Yep, agreed. I'll play with how to make this work after I've sorted out all
the data corruptions I've found. :)
On Sep 7, 2017, at 3:13 PM, Ross Zwisler <[email protected]> wrote:
>
> On Thu, Sep 07, 2017 at 01:54:45PM -0700, Dan Williams wrote:
>> On Wed, Sep 6, 2017 at 10:07 AM, Ross Zwisler
>> <[email protected]> wrote:
>>> On Tue, Sep 05, 2017 at 09:12:35PM -0500, Eric Sandeen wrote:
>>>> On 9/5/17 5:35 PM, Ross Zwisler wrote:
>>>>> The original intent of this series was to add a per-inode DAX flag to ext4
>>>>> so that it would be consistent with XFS. In my travels I found and fixed
>>>>> several related issues in both ext4 and XFS.
>>>>
>>>> Hi Ross -
>>>>
>>>> hch had a lot of reasons to nuke the dax flag from orbit, and we just
>>>> /disabled/ it in xfs due to its habit of crashing the kernel...
>>>
>>> Ah, sorry, I wasn't CC'd on those threads and missed them. For any interested
>>> bystanders:
>>>
>>> https://www.spinics.net/lists/linux-ext4/msg57840.html
>>> https://www.spinics.net/lists/linux-xfs/msg09831.html
>>> https://www.spinics.net/lists/linux-xfs/msg10124.html
>>>
>>>> so a couple questions:
>>>>
>>>> 1) does this series pass hch's "test the per-inode DAX flag" fstest?
>>>
>>> Nope, it has the exact same problems as the XFS per-inode DAX flag.
>>>
>>>> 2) do we have an agreement that we need this flag at all, or is this
>>>> just a parity item because xfs has^whad a per-inode flag?
>>>
>>> It was for parity, and because it allows admins finer grained control over
>>> their system. Basically all things discussed in response to Lukas's original
>>> patch in the first link above.
>>
>> I think it's more than parity. When pmem is slower than page cache it
>> is actively harmful to have DAX enabled globally for a filesystem. So,
>> not only should we push for per-inode DAX control, we should also push
>> to deprecate the mount option. I agree with Christoph that we should
>> try to automatically and transparently enable DAX where it makes
>> sense, but we also need a finer-grained mechanism than a mount flag to
>> force the behavior one way or the other.
>
> Yep, agreed. I'll play with how to make this work after I've sorted out all
> the data corruptions I've found. :)
It seems that the majority of problems are from enabling/disabling S_DAX
on an inode that already has dirty data. However, I wonder if this could
be prevented at runtime, and only allow S_DAX to be set when the inode is
first instantiated, and wouldn't be allowed to change after that? Setting
or clearing the per-inode DAX flag might still be allowed, but it wouldn't
be enabled until the inode is next fetched into cache? Similarly, for
inodes that have conflicting features (e.g. inline data or encryption)

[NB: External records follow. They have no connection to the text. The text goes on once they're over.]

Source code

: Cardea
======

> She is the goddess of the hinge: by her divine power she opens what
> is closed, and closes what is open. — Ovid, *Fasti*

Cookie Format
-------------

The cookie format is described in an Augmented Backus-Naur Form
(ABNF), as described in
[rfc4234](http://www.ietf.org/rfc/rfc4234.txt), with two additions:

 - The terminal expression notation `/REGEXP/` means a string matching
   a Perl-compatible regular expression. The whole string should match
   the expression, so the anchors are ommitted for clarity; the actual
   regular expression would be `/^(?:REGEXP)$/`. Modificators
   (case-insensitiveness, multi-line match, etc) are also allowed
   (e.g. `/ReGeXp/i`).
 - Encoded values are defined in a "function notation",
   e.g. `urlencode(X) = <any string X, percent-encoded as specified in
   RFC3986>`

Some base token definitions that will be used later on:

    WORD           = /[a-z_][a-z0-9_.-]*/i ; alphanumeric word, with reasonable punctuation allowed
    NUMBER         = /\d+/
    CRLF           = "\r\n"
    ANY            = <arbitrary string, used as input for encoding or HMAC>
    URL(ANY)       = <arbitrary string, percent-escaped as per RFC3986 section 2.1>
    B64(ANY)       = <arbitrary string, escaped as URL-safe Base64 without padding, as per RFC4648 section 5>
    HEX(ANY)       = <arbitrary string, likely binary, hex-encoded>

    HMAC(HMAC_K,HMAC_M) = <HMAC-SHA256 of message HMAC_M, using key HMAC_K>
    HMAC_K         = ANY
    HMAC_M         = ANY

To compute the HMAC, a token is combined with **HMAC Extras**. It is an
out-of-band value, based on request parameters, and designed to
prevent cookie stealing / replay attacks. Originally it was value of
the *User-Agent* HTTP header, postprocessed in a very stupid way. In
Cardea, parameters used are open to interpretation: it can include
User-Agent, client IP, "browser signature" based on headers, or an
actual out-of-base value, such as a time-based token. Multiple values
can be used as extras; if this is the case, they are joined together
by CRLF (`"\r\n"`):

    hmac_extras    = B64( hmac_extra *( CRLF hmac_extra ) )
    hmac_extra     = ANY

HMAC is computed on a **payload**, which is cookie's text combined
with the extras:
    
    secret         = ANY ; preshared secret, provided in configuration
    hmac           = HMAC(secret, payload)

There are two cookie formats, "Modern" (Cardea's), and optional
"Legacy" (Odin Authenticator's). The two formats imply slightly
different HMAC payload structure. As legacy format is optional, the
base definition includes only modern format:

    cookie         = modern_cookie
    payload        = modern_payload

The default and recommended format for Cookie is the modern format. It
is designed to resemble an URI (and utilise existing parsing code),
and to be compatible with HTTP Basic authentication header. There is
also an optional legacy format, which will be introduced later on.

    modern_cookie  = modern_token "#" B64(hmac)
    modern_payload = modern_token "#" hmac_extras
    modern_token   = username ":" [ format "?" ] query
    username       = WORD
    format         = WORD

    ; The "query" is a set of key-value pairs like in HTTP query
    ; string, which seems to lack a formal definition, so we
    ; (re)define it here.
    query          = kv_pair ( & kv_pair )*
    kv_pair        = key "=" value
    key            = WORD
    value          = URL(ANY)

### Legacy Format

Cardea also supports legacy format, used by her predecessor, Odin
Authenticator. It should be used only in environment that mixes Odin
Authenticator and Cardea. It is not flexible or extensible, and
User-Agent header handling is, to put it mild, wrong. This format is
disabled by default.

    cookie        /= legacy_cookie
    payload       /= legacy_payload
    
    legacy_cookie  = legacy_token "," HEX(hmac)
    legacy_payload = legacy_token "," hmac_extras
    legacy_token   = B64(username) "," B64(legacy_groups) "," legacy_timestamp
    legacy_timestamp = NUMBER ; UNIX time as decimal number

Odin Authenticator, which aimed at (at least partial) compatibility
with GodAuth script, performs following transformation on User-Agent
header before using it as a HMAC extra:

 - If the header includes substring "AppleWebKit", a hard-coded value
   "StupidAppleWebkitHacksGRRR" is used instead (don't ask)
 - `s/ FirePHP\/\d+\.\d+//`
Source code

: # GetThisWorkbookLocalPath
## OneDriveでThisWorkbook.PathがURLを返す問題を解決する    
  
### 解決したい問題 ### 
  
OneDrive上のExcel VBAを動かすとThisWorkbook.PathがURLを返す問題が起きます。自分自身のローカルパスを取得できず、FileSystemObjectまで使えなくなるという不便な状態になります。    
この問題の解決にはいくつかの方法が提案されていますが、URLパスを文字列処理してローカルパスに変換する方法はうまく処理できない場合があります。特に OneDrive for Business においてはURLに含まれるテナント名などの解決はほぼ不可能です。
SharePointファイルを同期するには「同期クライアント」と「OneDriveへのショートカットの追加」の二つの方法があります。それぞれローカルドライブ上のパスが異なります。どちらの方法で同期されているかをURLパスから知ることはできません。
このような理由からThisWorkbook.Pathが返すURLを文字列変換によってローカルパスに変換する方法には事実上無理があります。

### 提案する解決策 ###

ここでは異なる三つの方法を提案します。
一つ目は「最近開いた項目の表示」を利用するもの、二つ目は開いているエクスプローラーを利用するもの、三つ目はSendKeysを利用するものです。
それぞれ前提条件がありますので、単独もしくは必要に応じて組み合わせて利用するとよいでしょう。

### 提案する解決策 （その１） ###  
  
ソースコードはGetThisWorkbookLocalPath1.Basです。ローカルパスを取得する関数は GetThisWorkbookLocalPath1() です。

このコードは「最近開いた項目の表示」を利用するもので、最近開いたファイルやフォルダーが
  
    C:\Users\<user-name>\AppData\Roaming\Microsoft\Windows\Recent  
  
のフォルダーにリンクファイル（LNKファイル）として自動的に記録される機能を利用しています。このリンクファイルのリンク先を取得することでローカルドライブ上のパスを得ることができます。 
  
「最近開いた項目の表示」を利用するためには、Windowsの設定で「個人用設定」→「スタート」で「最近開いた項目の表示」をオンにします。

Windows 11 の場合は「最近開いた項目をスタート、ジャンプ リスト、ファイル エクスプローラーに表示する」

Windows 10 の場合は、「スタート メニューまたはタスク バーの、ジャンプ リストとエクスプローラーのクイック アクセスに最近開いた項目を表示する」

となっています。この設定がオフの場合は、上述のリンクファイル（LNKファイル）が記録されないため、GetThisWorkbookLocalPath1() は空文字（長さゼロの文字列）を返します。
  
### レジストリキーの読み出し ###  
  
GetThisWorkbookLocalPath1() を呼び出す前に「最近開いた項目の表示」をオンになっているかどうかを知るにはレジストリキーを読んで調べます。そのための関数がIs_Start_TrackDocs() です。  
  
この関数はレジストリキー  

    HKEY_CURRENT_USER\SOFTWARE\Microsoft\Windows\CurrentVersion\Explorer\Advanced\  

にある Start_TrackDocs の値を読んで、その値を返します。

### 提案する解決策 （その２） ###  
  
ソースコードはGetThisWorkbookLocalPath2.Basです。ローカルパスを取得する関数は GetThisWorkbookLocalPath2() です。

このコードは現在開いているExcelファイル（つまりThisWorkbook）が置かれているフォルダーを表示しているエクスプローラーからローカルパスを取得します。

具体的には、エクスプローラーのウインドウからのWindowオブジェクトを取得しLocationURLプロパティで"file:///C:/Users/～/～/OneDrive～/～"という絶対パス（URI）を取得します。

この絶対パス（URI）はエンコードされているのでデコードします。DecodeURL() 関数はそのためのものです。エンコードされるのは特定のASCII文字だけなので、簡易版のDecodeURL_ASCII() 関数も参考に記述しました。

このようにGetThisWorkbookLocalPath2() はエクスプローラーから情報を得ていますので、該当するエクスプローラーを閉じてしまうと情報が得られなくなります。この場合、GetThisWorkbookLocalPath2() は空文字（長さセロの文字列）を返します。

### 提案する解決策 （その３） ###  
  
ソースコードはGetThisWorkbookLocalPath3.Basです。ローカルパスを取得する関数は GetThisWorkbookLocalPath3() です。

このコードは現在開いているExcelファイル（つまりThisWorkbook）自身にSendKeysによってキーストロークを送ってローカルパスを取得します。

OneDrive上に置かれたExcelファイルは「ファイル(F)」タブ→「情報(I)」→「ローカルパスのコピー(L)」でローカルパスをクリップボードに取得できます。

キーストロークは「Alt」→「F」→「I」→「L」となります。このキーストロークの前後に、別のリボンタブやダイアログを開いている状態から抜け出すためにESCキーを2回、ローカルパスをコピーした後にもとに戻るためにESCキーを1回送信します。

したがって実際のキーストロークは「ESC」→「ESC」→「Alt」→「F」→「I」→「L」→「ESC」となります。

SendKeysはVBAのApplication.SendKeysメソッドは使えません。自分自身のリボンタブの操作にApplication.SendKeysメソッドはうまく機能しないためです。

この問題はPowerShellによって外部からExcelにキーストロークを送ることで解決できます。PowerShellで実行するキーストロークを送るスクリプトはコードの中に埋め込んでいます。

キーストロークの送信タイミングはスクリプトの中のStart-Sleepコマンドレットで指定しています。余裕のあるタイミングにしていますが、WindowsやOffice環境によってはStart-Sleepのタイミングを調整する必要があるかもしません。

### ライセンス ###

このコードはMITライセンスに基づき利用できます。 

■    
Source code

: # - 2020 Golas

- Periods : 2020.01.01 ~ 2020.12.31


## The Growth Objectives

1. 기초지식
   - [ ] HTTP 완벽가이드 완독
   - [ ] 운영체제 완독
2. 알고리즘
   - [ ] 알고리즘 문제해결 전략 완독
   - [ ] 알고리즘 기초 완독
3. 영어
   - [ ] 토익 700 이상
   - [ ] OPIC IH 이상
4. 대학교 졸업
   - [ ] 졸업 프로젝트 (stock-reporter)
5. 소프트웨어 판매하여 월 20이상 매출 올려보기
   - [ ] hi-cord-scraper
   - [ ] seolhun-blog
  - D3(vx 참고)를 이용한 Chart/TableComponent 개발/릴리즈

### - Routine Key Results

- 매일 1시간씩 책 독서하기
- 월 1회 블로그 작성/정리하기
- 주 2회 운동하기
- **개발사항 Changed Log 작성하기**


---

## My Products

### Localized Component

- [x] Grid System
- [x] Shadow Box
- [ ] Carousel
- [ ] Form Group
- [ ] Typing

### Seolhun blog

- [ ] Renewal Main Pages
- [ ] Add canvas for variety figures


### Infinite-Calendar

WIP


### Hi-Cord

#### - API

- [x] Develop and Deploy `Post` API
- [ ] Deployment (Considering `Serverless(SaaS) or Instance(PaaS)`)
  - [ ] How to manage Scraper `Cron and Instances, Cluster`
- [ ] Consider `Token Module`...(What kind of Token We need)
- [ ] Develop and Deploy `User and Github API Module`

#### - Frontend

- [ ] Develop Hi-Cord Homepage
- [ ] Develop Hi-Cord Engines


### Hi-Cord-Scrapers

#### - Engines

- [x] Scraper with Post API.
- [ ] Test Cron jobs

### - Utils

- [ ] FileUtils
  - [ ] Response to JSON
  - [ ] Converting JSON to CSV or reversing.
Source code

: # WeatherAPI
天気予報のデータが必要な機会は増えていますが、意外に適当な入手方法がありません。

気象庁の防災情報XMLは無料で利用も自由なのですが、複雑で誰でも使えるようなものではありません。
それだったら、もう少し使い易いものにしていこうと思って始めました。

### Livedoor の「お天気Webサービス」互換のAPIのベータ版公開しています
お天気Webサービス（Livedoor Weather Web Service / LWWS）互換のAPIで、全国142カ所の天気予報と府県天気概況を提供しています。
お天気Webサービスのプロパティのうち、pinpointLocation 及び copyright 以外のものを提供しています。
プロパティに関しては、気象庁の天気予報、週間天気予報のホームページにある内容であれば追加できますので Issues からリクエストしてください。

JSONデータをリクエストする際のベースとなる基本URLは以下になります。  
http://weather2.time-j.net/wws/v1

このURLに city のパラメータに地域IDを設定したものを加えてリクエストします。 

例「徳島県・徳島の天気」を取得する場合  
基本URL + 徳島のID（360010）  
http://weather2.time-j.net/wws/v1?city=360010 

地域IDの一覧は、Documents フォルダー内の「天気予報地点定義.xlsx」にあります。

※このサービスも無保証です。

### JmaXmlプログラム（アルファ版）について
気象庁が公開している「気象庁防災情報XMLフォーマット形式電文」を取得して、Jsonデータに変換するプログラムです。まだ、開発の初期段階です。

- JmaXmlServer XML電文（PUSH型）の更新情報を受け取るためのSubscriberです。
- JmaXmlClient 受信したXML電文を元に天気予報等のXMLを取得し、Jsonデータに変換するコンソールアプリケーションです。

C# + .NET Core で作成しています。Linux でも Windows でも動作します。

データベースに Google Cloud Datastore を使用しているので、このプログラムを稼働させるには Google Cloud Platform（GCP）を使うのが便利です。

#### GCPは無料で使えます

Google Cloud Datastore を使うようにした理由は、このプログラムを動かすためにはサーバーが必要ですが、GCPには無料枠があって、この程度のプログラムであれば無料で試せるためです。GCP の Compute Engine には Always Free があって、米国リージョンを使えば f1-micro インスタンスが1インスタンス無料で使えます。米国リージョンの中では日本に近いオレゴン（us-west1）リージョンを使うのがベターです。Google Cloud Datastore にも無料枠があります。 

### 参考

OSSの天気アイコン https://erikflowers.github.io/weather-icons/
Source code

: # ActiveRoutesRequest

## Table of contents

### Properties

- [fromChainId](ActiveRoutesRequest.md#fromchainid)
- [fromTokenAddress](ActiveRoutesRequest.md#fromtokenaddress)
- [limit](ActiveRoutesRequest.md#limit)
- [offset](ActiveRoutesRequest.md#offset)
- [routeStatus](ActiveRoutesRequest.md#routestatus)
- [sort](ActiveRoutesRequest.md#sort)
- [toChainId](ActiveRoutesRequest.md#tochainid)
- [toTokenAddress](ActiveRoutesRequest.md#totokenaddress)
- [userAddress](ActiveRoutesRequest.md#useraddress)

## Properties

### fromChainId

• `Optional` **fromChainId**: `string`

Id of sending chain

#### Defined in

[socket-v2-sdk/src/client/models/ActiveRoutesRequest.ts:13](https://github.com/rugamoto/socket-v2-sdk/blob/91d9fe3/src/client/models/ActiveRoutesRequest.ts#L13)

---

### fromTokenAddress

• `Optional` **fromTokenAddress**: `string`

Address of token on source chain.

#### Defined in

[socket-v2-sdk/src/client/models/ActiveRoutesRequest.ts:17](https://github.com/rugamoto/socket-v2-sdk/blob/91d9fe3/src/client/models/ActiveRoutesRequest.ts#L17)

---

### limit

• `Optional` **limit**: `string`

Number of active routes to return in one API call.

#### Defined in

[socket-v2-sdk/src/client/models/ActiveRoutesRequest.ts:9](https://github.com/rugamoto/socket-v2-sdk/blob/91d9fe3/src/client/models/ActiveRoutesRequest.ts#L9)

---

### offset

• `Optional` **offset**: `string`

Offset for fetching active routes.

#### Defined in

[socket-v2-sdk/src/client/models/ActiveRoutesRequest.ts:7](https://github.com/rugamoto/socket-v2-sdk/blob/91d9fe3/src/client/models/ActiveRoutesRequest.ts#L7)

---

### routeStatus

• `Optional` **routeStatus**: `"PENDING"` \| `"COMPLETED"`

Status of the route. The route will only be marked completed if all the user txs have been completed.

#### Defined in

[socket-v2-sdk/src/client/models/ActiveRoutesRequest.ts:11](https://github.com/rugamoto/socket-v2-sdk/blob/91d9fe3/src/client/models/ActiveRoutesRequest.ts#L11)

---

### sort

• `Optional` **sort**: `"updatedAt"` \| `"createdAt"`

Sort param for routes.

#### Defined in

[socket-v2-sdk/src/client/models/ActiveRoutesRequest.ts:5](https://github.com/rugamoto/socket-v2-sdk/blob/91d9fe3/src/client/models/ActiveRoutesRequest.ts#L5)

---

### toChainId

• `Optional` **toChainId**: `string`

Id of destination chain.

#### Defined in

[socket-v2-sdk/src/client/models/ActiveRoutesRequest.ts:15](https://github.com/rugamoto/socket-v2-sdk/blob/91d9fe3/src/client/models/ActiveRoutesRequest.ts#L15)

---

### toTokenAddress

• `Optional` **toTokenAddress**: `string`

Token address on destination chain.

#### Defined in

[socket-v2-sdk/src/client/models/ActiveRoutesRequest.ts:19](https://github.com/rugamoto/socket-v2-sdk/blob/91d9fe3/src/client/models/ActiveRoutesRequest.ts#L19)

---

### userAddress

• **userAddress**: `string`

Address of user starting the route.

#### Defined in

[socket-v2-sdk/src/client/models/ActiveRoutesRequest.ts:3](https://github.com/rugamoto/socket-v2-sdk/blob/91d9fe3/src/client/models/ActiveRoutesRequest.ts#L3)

would not be allowed to enable S_DAX.
My assumption here is that it is possible to fall back to always using
page cache for such inodes, and flush the data to pmem via the block
interface for inodes that don't have S_DAX set?
That would allow the vast majority of cases to work out of the box, or in
a few rare cases where the DAX feature is being changed (e.g. inline data
inode on disk growing to external disk blocks) would use the page cache
until such a time that the inode is dropped from cache and reloaded (at
worst the next remount).
Cheers, Andreas
On Thu, Sep 07, 2017 at 03:26:10PM -0600, Andreas Dilger wrote:
> On Sep 7, 2017, at 3:13 PM, Ross Zwisler <[email protected]> wrote:
> >
> > On Thu, Sep 07, 2017 at 01:54:45PM -0700, Dan Williams wrote:
> >> On Wed, Sep 6, 2017 at 10:07 AM, Ross Zwisler
> >> <[email protected]> wrote:
> >>> On Tue, Sep 05, 2017 at 09:12:35PM -0500, Eric Sandeen wrote:
> >>>> On 9/5/17 5:35 PM, Ross Zwisler wrote:
> >>>>> The original intent of this series was to add a per-inode DAX flag to ext4
> >>>>> so that it would be consistent with XFS. In my travels I found and fixed
> >>>>> several related issues in both ext4 and XFS.
> >>>>
> >>>> Hi Ross -
> >>>>
> >>>> hch had a lot of reasons to nuke the dax flag from orbit, and we just
> >>>> /disabled/ it in xfs due to its habit of crashing the kernel...
> >>>
> >>> Ah, sorry, I wasn't CC'd on those threads and missed them. For any interested
> >>> bystanders:
> >>>
> >>> https://www.spinics.net/lists/linux-ext4/msg57840.html
> >>> https://www.spinics.net/lists/linux-xfs/msg09831.html
> >>> https://www.spinics.net/lists/linux-xfs/msg10124.html
> >>>
> >>>> so a couple questions:
> >>>>
> >>>> 1) does this series pass hch's "test the per-inode DAX flag" fstest?
> >>>
> >>> Nope, it has the exact same problems as the XFS per-inode DAX flag.
> >>>
> >>>> 2) do we have an agreement that we need this flag at all, or is this
> >>>> just a parity item because xfs has^whad a per-inode flag?
> >>>
> >>> It was for parity, and because it allows admins finer grained control over
> >>> their system. Basically all things discussed in response to Lukas's original
> >>> patch in the first link above.
> >>
> >> I think it's more than parity. When pmem is slower than page cache it
> >> is actively harmful to have DAX enabled globally for a filesystem. So,
> >> not only should we push for per-inode DAX control, we should also push
> >> to deprecate the mount option. I agree with Christoph that we should
> >> try to automatically and transparently enable DAX where it makes
> >> sense, but we also need a finer-grained mechanism than a mount flag to
> >> force the behavior one way or the other.
> >
> > Yep, agreed. I'll play with how to make this work after I've sorted out all
> > the data corruptions I've found. :)
>
> It seems that the majority of problems are from enabling/disabling S_DAX
> on an inode that already has dirty data.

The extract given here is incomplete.